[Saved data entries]
......
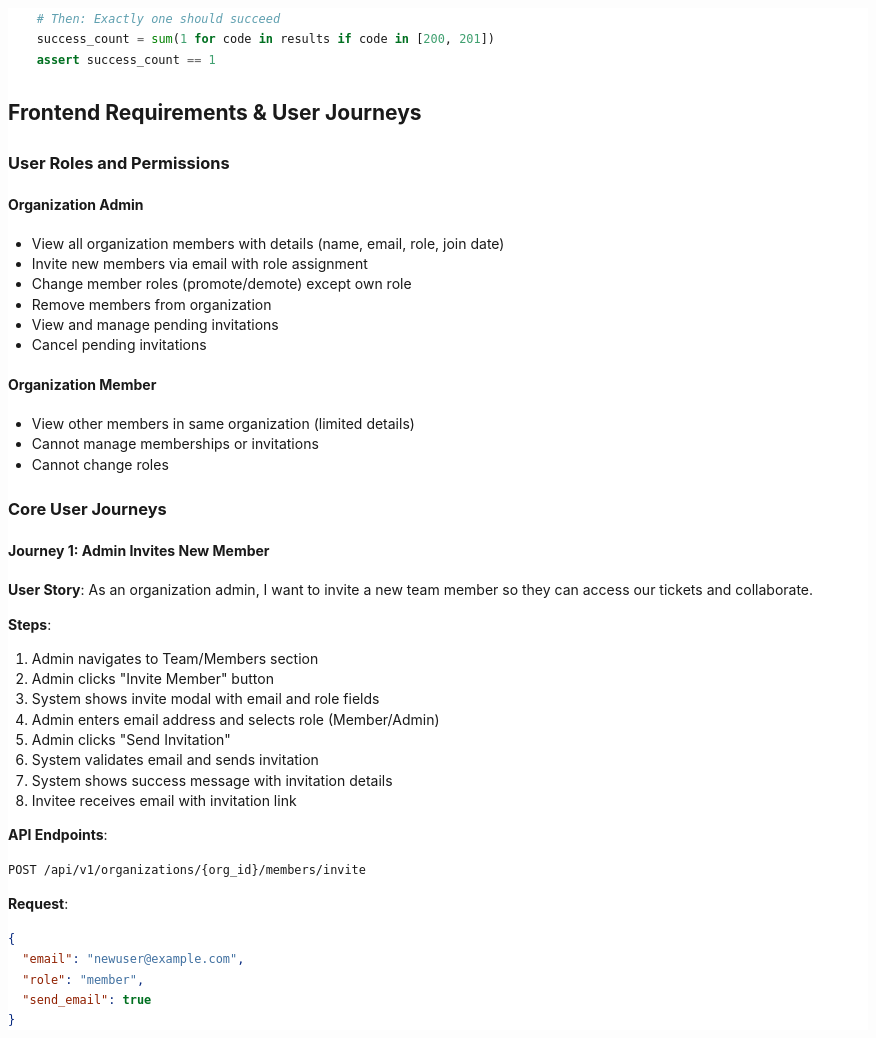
 ```python
    # Then: Exactly one should succeed
    success_count = sum(1 for code in results if code in [200, 201])
    assert success_count == 1
```

## Frontend Requirements & User Journeys

### User Roles and Permissions

#### Organization Admin
- View all organization members with details (name, email, role, join date)
- Invite new members via email with role assignment
- Change member roles (promote/demote) except own role
- Remove members from organization
- View and manage pending invitations
- Cancel pending invitations

#### Organization Member  
- View other members in same organization (limited details)
- Cannot manage memberships or invitations
- Cannot change roles

### Core User Journeys

#### Journey 1: Admin Invites New Member

**User Story**: As an organization admin, I want to invite a new team member so they can access our tickets and collaborate.

**Steps**:
1. Admin navigates to Team/Members section
2. Admin clicks "Invite Member" button
3. System shows invite modal with email and role fields
4. Admin enters email address and selects role (Member/Admin)
5. Admin clicks "Send Invitation"
6. System validates email and sends invitation
7. System shows success message with invitation details
8. Invitee receives email with invitation link

**API Endpoints**:
```
POST /api/v1/organizations/{org_id}/members/invite
```

**Request**:
```json
{
  "email": "newuser@example.com",
  "role": "member",
  "send_email": true
}
```

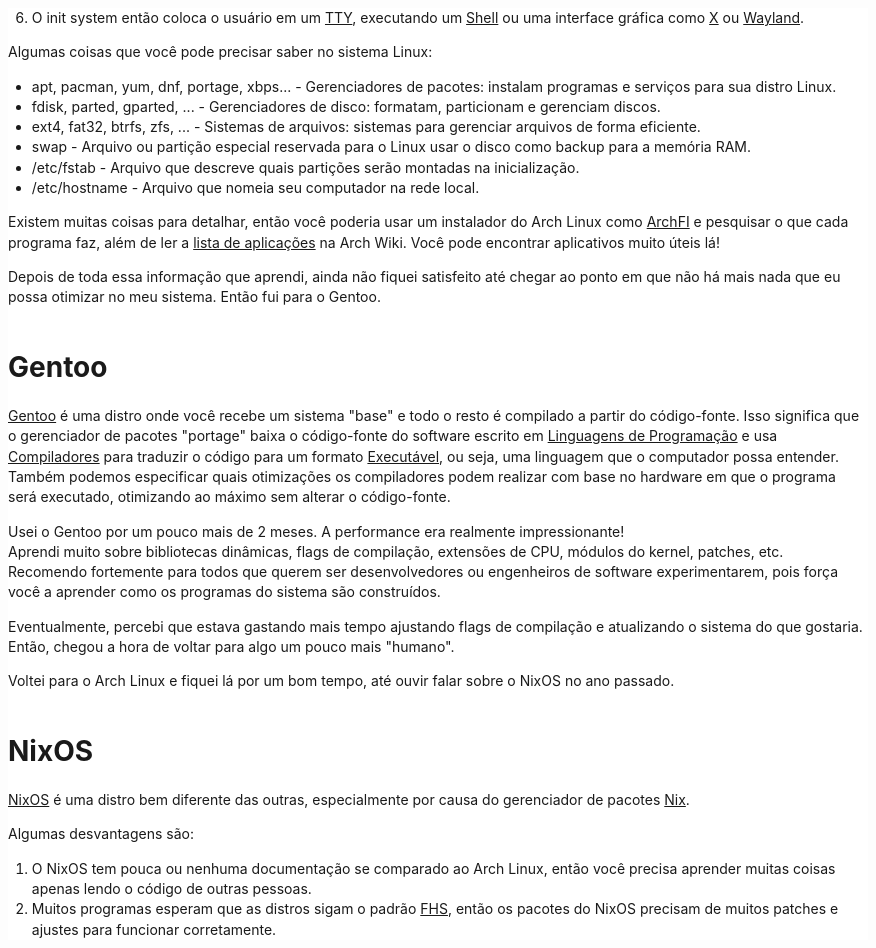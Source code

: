 6. O init system então coloca o usuário em um [TTY](https://en.wikipedia.org/wiki/Tty_(Unix)), executando um [Shell](https://en.wikipedia.org/wiki/Unix_shell) ou uma interface gráfica como [X](https://en.wikipedia.org/wiki/X_Window_System) ou [Wayland](https://en.wikipedia.org/wiki/Wayland_(protocol)).

Algumas coisas que você pode precisar saber no sistema Linux:
- apt, pacman, yum, dnf, portage, xbps... - Gerenciadores de pacotes: instalam programas e serviços para sua distro Linux.
- fdisk, parted, gparted, ... - Gerenciadores de disco: formatam, particionam e gerenciam discos.
- ext4, fat32, btrfs, zfs, ... - Sistemas de arquivos: sistemas para gerenciar arquivos de forma eficiente.
- swap - Arquivo ou partição especial reservada para o Linux usar o disco como backup para a memória RAM.
- /etc/fstab - Arquivo que descreve quais partições serão montadas na inicialização.
- /etc/hostname - Arquivo que nomeia seu computador na rede local.

Existem muitas coisas para detalhar, então você poderia usar um instalador do Arch Linux como [ArchFI](https://github.com/MatMoul/archfi) e pesquisar o que cada programa faz, além de ler a [lista de aplicações](https://wiki.archlinux.org/title/List_of_applications) na Arch Wiki. Você pode encontrar aplicativos muito úteis lá!

Depois de toda essa informação que aprendi, ainda não fiquei satisfeito até chegar ao ponto em que não há mais nada que eu possa otimizar no meu sistema. Então fui para o Gentoo.
# Gentoo

[Gentoo](https://www.gentoo.org/) é uma distro onde você recebe um sistema "base" e todo o resto é compilado a partir do código-fonte. Isso significa que o gerenciador de pacotes "portage" baixa o código-fonte do software escrito em [Linguagens de Programação](https://en.wikipedia.org/wiki/Programming_language) e usa [Compiladores](https://en.wikipedia.org/wiki/Compiler) para traduzir o código para um formato [Executável](https://en.wikipedia.org/wiki/Executable), ou seja, uma linguagem que o computador possa entender.  
Também podemos especificar quais otimizações os compiladores podem realizar com base no hardware em que o programa será executado, otimizando ao máximo sem alterar o código-fonte.

Usei o Gentoo por um pouco mais de 2 meses. A performance era realmente impressionante!  
Aprendi muito sobre bibliotecas dinâmicas, flags de compilação, extensões de CPU, módulos do kernel, patches, etc.  
Recomendo fortemente para todos que querem ser desenvolvedores ou engenheiros de software experimentarem, pois força você a aprender como os programas do sistema são construídos.

Eventualmente, percebi que estava gastando mais tempo ajustando flags de compilação e atualizando o sistema do que gostaria. Então, chegou a hora de voltar para algo um pouco mais "humano".

Voltei para o Arch Linux e fiquei lá por um bom tempo, até ouvir falar sobre o NixOS no ano passado.

# NixOS

[NixOS](https://nixos.org/) é uma distro bem diferente das outras, especialmente por causa do gerenciador de pacotes [Nix](https://en.wikipedia.org/wiki/Nix_(package_manager)).

Algumas desvantagens são:  
1. O NixOS tem pouca ou nenhuma documentação se comparado ao Arch Linux, então você precisa aprender muitas coisas apenas lendo o código de outras pessoas.  
2. Muitos programas esperam que as distros sigam o padrão [FHS](https://en.wikipedia.org/wiki/Filesystem_Hierarchy_Standard), então os pacotes do NixOS precisam de muitos patches e ajustes para funcionar corretamente.
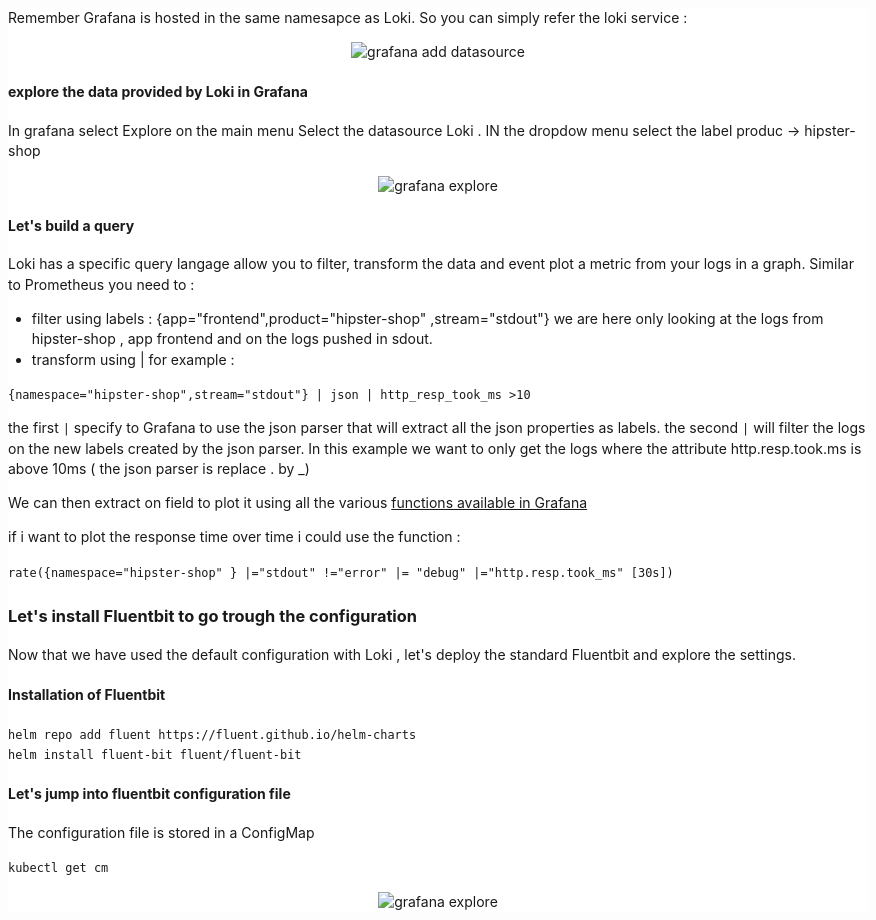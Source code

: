 Remember Grafana is hosted in the same namesapce as Loki.
So you can simply refer the loki service :
<p align="center"><img src="/image/datasource.PNG" width="60%" alt="grafana add datasource" /></p>

#### explore the data provided by Loki in Grafana 
In grafana select Explore on the main menu
Select the datasource Loki . IN the dropdow menu select the label produc -> hipster-shop
<p align="center"><img src="/image/explore.png" width="60%" alt="grafana explore" /></p>

#### Let's build a query
Loki has a specific query langage allow you to filter, transform the data and event plot a metric from your logs in a graph.
Similar to Prometheus you need to :
* filter using labels : {app="frontend",product="hipster-shop" ,stream="stdout"}
  we are here only looking at the logs from hipster-shop , app frontend and on the logs pushed in sdout.
* transform using |
 for example :
```
{namespace="hipster-shop",stream="stdout"} | json | http_resp_took_ms >10
```
the first ```|```  specify to Grafana to use the json parser that will extract all the json properties as labels.
the second ```|``` will filter the logs on the new labels created by the json parser.
In this example we want to only get the logs where the attribute http.resp.took.ms is above 10ms ( the json parser is replace . by _)

We can then extract on field to plot it using all the various [functions available in Grafana](https://grafana.com/docs/loki/latest/logql/)

if i want to plot the response time over time i could use the function :
```
rate({namespace="hipster-shop" } |="stdout" !="error" |= "debug" |="http.resp.took_ms" [30s])  
```

### Let's install Fluentbit to go trough the configuration
Now that we have used the default configuration with Loki , let's deploy the standard Fluentbit
and explore the settings.

#### Installation of Fluentbit
```
helm repo add fluent https://fluent.github.io/helm-charts
helm install fluent-bit fluent/fluent-bit
```

#### Let's jump into fluentbit configuration file

The configuration file is stored in a ConfigMap
```
kubectl get cm
```
<p align="center"><img src="/image/getcm.png" width="60%" alt="grafana explore" /></p>
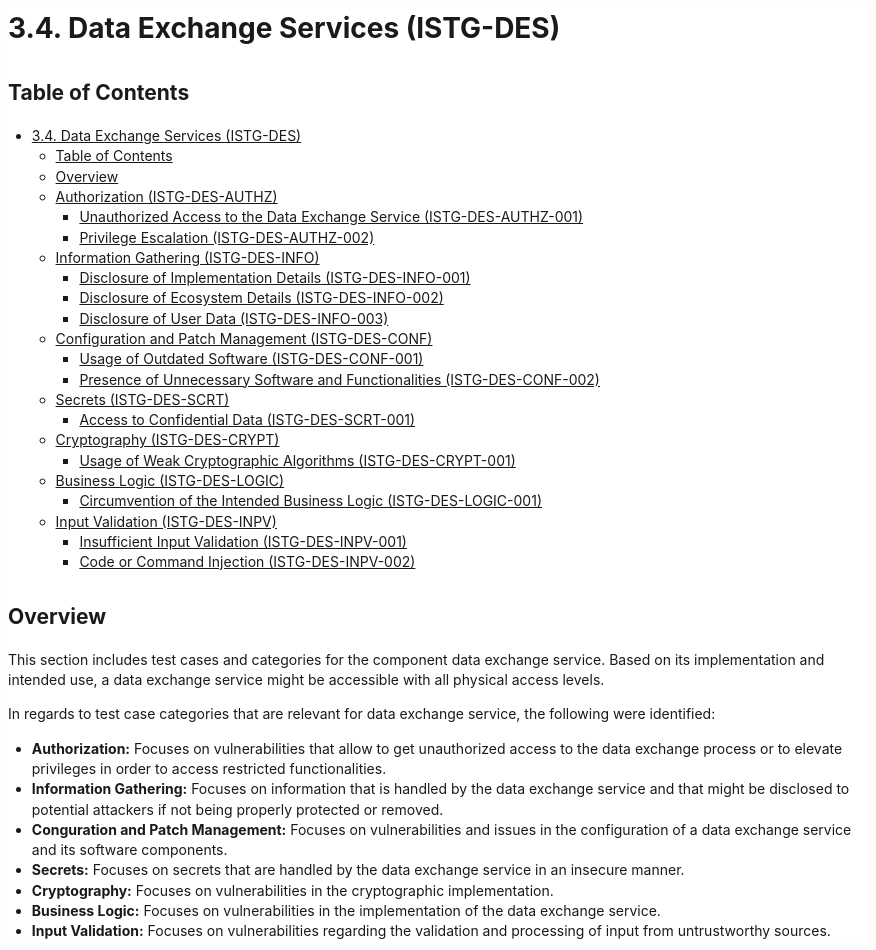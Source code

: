 # 3.4. Data Exchange Services (ISTG-DES)

## Table of Contents
- [3.4. Data Exchange Services (ISTG-DES)](#34-data-exchange-services-istg-des)
	- [Table of Contents](#table-of-contents)
	- [Overview](#overview)
	- [Authorization (ISTG-DES-AUTHZ)](#authorization-istg-des-authz)
	  - [Unauthorized Access to the Data Exchange Service (ISTG-DES-AUTHZ-001)](#unauthorized-access-to-the-data-exchange-service-istg-des-authz-001)
	  - [Privilege Escalation (ISTG-DES-AUTHZ-002)](#privilege-escalation-istg-des-authz-002)
	- [Information Gathering (ISTG-DES-INFO)](#information-gathering-istg-des-info)
	  - [Disclosure of Implementation Details (ISTG-DES-INFO-001)](#disclosure-of-implementation-details-istg-des-info-001)
	  - [Disclosure of Ecosystem Details (ISTG-DES-INFO-002)](#disclosure-of-ecosystem-details-istg-des-info-002)
	  - [Disclosure of User Data (ISTG-DES-INFO-003)](#disclosure-of-user-data-istg-des-info-003)
	- [Configuration and Patch Management (ISTG-DES-CONF)](#configuration-and-patch-management-istg-des-conf)
	  - [Usage of Outdated Software (ISTG-DES-CONF-001)](#usage-of-outdated-software-istg-des-conf-001)
	  - [Presence of Unnecessary Software and Functionalities (ISTG-DES-CONF-002)](#presence-of-unnecessary-software-and-functionalities-istg-des-conf-002)
	- [Secrets (ISTG-DES-SCRT)](#secrets-istg-des-scrt)
	  - [Access to Confidential Data (ISTG-DES-SCRT-001)](#access-to-confidential-data-istg-des-scrt-001)
	- [Cryptography (ISTG-DES-CRYPT)](#cryptography-istg-des-crypt)
	  - [Usage of Weak Cryptographic Algorithms (ISTG-DES-CRYPT-001)](#usage-of-weak-cryptographic-algorithms-istg-des-crypt-001)
	- [Business Logic (ISTG-DES-LOGIC)](#business-logic-istg-des-logic)
	  - [Circumvention of the Intended Business Logic (ISTG-DES-LOGIC-001)](#circumvention-of-the-intended-business-logic-istg-des-logic-001)
	- [Input Validation (ISTG-DES-INPV)](#input-validation-istg-des-inpv)
	  - [Insufficient Input Validation (ISTG-DES-INPV-001)](#insufficient-input-validation-istg-des-inpv-001)
	  - [Code or Command Injection (ISTG-DES-INPV-002)](#code-or-command-injection-istg-des-inpv-002)





## Overview

This section includes test cases and categories for the component data exchange service. Based on its implementation and intended use, a data exchange service might be accessible with all physical access levels. 

In regards to test case categories that are relevant for data exchange service, the following were identified:

* **Authorization:** Focuses on vulnerabilities that allow to get unauthorized access to the data exchange process or to elevate privileges in order to access restricted functionalities.
* **Information Gathering:** Focuses on information that is handled by the data exchange service and that might be disclosed to potential attackers if not being properly protected or removed.
* **Conguration and Patch Management:** Focuses on vulnerabilities and issues in the configuration of a data exchange service and its software components.
* **Secrets:** Focuses on secrets that are handled by the data exchange service in an insecure manner.
* **Cryptography:** Focuses on vulnerabilities in the cryptographic implementation.
* **Business Logic:** Focuses on vulnerabilities in the implementation of the data exchange service.
* **Input Validation:** Focuses on vulnerabilities regarding the validation and processing of input from untrustworthy sources.
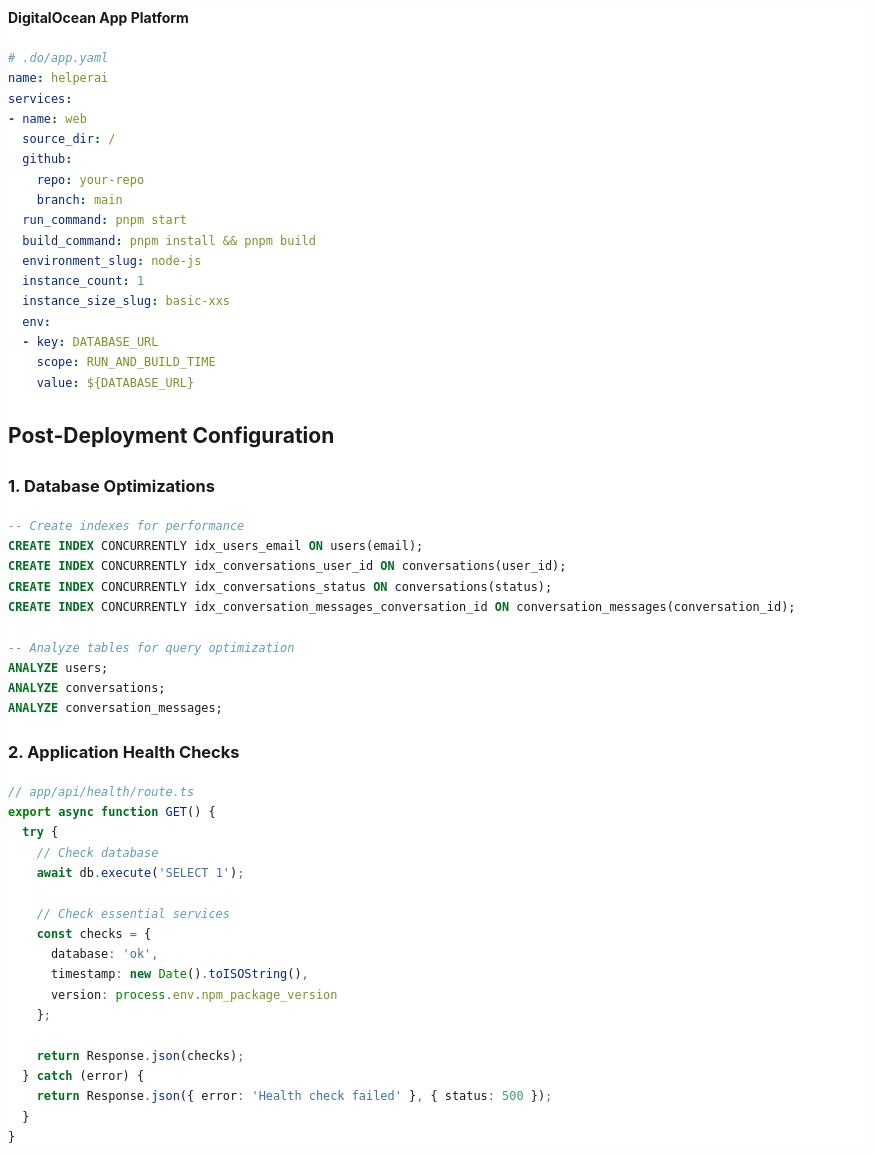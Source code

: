 #### DigitalOcean App Platform

```yaml
# .do/app.yaml  
name: helperai
services:
- name: web
  source_dir: /
  github:
    repo: your-repo
    branch: main
  run_command: pnpm start
  build_command: pnpm install && pnpm build
  environment_slug: node-js
  instance_count: 1
  instance_size_slug: basic-xxs
  env:
  - key: DATABASE_URL
    scope: RUN_AND_BUILD_TIME
    value: ${DATABASE_URL}
```

## Post-Deployment Configuration

### 1. Database Optimizations

```sql
-- Create indexes for performance
CREATE INDEX CONCURRENTLY idx_users_email ON users(email);
CREATE INDEX CONCURRENTLY idx_conversations_user_id ON conversations(user_id);
CREATE INDEX CONCURRENTLY idx_conversations_status ON conversations(status);
CREATE INDEX CONCURRENTLY idx_conversation_messages_conversation_id ON conversation_messages(conversation_id);

-- Analyze tables for query optimization
ANALYZE users;
ANALYZE conversations;
ANALYZE conversation_messages;
```

### 2. Application Health Checks

```typescript
// app/api/health/route.ts
export async function GET() {
  try {
    // Check database
    await db.execute('SELECT 1');
    
    // Check essential services
    const checks = {
      database: 'ok',
      timestamp: new Date().toISOString(),
      version: process.env.npm_package_version
    };
    
    return Response.json(checks);
  } catch (error) {
    return Response.json({ error: 'Health check failed' }, { status: 500 });
  }
}
```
......
What you should do: Copy out the lines of the records above in which the string "programas" appears.

Output of the task:
- apt, pacman, yum, dnf, portage, xbps... - Gerenciadores de pacotes: instalam programas e serviços para sua distro Linux.
Recomendo fortemente para todos que querem ser desenvolvedores ou engenheiros de software experimentarem, pois força você a aprender como os programas do sistema são construídos.
2. Muitos programas esperam que as distros sigam o padrão [FHS](https://en.wikipedia.org/wiki/Filesystem_Hierarchy_Standard), então os pacotes do NixOS precisam de muitos patches e ajustes para funcionar corretamente.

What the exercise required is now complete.